How many novel HGs (and genes) are we talking about? The paper is open access. Readers can see for themselves that Figure 1 shows 1189 HGs are necessary for the origin of Metazoa (multicellular organisms with differentiated tissues). However, as one moves farther up the animal tree, hundreds if not thousands of additional novel HGs are required:

  • For the origin of Eumetazoa (sponges, Planulozoa, and Bilateria), 494 novel HGs are required.
  • For the origin of Planulozoa (ctenophores, placozoans, cnidarians, and bilaterians), 1201 novel HGs are needed.
  • For the origin of Bilateria (animals with two-sided symmetry — a left and a right side), an additional 1580 HGs are required! According to Figure 2, about 16 percent of the bilaterian genome entails novel HGs!

But wait, there’s more. Last year a paper was published in eLife titled “The genetic factors of bilaterian evolution.” The paper further affirmed the claim that the origin of animals required many new genes. I covered this paper, too. It reported that 157 new genes were required during the Cambrian explosion to account for the origin of bilaterians. As they wrote:

The Cambrian explosion was a unique animal radiation ~540 million years ago that produced the full range of body plans across bilaterians. The genetic mechanisms underlying these events are unknown, leaving a fundamental question in evolutionary biology unanswered. Using large-scale comparative genomics and advanced orthology evaluation techniques, we identified 157 bilaterian-specific genes. They include the entire Nodal pathway, a key regulator of mesoderm development and left-right axis specification; components for nervous system development, including a suite of G-protein-coupled receptors that control physiology and behaviour, the Robo-Slit midline repulsion system, and the neurotrophin signalling system; a high number of zinc finger transcription factors; and novel factors that previously escaped attention. Contradicting the current view, our study reveals that genes with bilaterian origin are robustly associated with key features in extant bilaterians, suggesting a causal relationship.

Peter Heger et al., “The genetic factors of bilaterian evolution,” eLife, 9 (2020), e45530.

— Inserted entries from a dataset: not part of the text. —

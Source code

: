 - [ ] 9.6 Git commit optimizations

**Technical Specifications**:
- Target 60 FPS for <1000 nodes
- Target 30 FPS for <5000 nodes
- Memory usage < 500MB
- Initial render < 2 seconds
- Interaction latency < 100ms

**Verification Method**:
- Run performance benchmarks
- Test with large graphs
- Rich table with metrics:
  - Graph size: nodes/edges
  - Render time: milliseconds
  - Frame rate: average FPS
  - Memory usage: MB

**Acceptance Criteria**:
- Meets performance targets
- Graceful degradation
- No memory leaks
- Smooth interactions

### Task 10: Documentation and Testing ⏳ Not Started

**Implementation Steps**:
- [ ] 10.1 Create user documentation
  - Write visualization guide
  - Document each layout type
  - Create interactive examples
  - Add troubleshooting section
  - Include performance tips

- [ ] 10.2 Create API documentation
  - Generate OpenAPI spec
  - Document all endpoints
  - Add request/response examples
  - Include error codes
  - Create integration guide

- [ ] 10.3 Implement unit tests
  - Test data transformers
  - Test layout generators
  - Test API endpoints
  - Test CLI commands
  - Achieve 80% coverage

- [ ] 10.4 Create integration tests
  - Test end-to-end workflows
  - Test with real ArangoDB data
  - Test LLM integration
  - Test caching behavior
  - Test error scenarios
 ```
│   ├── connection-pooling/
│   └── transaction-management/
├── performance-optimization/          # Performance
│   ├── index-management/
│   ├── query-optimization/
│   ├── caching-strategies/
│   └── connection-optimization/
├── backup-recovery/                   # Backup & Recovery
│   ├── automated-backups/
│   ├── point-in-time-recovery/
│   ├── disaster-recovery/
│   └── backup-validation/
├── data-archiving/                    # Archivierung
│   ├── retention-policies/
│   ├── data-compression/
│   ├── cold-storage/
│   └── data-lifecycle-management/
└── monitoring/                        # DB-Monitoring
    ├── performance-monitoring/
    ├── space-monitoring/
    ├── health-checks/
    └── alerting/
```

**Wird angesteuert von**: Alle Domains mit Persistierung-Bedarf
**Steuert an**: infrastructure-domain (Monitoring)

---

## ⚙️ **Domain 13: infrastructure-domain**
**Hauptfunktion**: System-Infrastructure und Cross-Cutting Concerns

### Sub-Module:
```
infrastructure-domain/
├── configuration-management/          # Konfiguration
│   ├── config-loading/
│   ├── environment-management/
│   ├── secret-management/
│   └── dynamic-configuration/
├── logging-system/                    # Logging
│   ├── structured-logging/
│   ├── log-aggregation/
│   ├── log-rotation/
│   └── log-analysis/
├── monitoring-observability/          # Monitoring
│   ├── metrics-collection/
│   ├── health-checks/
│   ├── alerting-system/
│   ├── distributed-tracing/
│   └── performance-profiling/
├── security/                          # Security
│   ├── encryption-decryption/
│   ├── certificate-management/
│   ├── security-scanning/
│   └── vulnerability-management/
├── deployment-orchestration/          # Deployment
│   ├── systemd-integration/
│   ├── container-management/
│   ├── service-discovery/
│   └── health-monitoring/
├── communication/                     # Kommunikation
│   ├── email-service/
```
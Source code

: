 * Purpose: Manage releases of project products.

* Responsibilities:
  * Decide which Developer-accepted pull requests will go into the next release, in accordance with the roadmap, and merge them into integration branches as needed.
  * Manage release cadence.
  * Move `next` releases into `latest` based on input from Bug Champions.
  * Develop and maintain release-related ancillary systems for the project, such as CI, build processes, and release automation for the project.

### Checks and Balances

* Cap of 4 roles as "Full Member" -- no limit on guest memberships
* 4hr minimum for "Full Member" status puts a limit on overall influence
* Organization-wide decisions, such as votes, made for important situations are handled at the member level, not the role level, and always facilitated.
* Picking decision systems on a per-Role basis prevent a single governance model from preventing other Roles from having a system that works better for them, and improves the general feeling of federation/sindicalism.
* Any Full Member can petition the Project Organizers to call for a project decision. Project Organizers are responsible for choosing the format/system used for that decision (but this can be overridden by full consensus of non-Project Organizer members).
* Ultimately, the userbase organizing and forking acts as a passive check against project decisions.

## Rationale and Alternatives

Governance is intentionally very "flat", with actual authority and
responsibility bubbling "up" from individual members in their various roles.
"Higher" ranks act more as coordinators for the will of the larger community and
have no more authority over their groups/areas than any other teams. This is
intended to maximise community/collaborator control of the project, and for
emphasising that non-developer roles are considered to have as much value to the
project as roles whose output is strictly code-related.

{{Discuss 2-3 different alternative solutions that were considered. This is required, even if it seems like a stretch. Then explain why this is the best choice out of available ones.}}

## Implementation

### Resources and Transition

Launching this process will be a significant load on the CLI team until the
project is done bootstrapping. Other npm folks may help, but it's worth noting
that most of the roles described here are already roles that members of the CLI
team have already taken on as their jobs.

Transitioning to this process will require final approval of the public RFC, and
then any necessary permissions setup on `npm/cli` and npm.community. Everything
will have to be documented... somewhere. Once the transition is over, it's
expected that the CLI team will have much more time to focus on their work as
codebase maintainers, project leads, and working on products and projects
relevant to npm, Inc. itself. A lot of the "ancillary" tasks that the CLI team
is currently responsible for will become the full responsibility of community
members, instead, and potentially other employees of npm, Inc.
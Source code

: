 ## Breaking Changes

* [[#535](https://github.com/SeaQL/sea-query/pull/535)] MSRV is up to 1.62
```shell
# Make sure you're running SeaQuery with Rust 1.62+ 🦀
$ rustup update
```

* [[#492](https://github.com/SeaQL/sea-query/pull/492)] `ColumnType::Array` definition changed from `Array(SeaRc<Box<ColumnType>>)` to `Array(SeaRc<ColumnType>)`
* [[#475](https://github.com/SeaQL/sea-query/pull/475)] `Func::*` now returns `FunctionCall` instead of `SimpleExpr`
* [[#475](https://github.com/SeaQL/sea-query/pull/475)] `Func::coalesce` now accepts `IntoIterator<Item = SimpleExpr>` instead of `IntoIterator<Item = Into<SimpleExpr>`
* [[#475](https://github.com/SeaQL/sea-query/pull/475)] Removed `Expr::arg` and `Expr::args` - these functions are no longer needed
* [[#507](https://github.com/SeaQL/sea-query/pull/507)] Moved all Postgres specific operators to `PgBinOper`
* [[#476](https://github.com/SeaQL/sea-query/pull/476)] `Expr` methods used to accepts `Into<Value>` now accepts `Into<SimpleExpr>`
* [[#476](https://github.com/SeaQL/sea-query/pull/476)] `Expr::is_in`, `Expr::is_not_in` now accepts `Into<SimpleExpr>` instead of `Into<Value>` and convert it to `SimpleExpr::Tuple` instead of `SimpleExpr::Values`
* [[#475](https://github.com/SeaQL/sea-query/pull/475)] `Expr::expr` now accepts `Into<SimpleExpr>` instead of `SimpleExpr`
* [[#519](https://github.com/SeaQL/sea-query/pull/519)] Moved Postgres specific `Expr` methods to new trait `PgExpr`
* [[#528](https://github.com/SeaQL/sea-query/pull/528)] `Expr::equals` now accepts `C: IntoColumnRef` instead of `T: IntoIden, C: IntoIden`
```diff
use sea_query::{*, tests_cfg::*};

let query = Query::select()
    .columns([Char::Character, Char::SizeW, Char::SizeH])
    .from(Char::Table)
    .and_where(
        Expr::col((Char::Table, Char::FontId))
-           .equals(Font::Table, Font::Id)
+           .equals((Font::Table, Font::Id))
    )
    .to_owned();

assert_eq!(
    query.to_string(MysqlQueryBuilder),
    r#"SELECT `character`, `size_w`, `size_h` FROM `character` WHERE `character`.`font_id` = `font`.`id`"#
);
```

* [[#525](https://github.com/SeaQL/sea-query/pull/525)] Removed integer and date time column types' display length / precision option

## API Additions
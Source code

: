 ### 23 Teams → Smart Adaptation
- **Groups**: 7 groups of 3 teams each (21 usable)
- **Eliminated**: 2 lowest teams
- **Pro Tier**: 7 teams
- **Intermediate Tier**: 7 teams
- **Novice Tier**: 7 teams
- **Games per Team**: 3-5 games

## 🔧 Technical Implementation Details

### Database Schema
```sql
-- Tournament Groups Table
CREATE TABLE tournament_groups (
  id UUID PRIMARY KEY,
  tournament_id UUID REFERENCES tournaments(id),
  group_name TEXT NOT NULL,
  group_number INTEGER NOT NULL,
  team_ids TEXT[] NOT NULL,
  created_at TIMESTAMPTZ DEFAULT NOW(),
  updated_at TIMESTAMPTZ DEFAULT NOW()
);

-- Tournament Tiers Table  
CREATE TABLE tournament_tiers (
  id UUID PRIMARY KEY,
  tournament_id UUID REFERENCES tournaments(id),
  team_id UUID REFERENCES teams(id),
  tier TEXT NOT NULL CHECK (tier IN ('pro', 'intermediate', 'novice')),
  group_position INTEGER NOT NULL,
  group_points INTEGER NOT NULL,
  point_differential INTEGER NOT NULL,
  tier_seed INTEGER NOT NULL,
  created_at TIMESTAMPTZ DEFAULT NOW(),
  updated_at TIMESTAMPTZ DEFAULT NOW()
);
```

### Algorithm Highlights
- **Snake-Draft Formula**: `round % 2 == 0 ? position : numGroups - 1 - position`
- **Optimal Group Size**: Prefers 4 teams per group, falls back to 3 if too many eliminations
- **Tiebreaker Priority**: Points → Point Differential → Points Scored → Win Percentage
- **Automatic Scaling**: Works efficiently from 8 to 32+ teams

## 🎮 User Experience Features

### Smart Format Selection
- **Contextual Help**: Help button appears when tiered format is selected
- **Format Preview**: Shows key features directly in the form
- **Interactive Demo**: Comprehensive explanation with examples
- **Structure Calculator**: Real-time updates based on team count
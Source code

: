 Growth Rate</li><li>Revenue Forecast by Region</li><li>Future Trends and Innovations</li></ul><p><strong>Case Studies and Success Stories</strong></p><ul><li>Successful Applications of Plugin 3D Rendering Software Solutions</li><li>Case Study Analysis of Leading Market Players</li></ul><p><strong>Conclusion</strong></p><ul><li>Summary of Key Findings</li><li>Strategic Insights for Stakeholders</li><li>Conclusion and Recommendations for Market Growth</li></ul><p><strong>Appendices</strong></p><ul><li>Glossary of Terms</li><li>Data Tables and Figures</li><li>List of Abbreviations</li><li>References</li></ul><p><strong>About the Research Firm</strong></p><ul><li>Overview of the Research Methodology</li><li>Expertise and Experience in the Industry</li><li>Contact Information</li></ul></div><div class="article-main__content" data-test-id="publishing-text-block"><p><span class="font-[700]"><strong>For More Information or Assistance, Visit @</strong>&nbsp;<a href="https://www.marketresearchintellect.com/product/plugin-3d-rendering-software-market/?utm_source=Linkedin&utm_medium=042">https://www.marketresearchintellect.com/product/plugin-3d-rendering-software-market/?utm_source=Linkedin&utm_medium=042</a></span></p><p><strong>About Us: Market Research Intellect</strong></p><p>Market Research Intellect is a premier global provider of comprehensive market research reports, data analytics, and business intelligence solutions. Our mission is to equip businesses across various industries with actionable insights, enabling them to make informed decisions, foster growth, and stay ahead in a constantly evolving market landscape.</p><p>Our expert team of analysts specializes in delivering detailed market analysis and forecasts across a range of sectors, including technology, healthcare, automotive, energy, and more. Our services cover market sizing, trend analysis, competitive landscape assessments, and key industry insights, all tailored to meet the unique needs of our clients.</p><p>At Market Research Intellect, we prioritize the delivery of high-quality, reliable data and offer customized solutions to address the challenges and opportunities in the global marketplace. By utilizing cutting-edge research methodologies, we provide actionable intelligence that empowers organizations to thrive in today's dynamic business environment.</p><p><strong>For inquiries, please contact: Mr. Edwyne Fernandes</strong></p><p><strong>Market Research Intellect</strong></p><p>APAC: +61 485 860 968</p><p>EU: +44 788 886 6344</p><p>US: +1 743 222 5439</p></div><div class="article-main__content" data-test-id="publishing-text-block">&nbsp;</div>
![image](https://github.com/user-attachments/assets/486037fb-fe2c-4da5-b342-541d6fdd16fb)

In short, recent papers have spectacularly confirmed Meyer’s position in Darwin’s Doubt, and now in Return of the God Hypothesis. Meyer was aware of this evidence when he wrote his latest book, which is why he wrote on page 318, “I did and still do suspect that much of the genetic information necessary to account for the abrupt appearance of the Cambrian animals arose in the Cambrian period. (Recent genetic analyses have confirmed my view.)” He then documented the sources for these genetic analyses in an endnote in an endnote:

As it happens, recent comparative studies of the genetic diversity of the animal phyla have confirmed my original contention rather than Marshall’s proposal. These studies have established that many thousands of novel genes did arise abruptly during the Cambrian explosion in order to build the first animals. As Jordi Paps and Peter Holland, the authors of one study, put it: “Contrary to the prevailing view, this [study] uncovers an unprecedented increase in the extent of genomic novelty during the origin of the metazoans,” that is, during the period of or just before the appearance of the disparate body plans in the Cambrian explosion (emphasis added). The authors concluded that “internal genomic changes were as important as external factors in the emergence of animals” (“Reconstruction of the Ancestral Metazoan Genome Reveals an Increase in Genomic Novelty”).

(Return of the God Hypothesis, p. 499)

Meyer’s citation here is in fact the same study by Paps and Holland that was cited above, meaning it was entirely appropriate for him to cite the origin of numerous new genes in the Cambrian explosion as a serious problem for neo-Darwinian models of animal evolution, both in his book and in his interview with Peter Robinson.